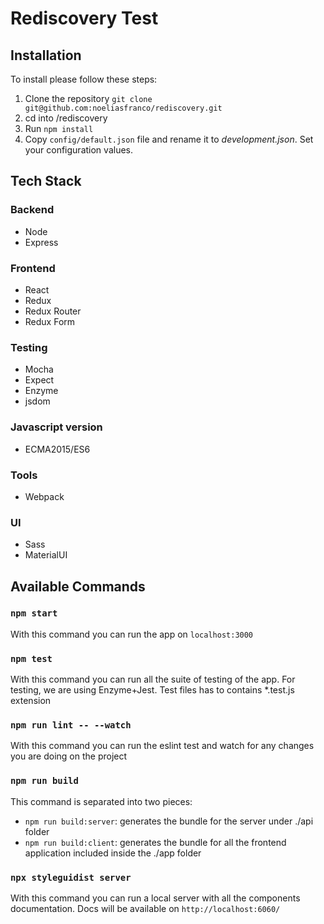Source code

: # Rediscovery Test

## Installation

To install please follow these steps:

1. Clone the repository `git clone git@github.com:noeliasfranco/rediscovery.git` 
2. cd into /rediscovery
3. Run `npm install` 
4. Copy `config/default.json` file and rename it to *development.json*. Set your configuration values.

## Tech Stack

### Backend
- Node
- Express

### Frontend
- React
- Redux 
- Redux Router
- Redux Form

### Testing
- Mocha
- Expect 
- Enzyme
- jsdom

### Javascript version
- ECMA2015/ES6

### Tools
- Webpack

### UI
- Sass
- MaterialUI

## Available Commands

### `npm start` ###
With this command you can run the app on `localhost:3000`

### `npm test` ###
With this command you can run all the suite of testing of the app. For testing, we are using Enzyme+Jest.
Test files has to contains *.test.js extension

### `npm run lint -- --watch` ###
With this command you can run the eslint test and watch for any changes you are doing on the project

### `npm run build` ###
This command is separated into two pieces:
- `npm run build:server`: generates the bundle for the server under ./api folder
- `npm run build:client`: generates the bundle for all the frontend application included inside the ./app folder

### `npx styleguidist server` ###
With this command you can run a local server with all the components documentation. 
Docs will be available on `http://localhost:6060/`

**Goal of the exercise**
Nothing but a number should be given: how many lines of the material contain "into".

**Solution to this problem**
2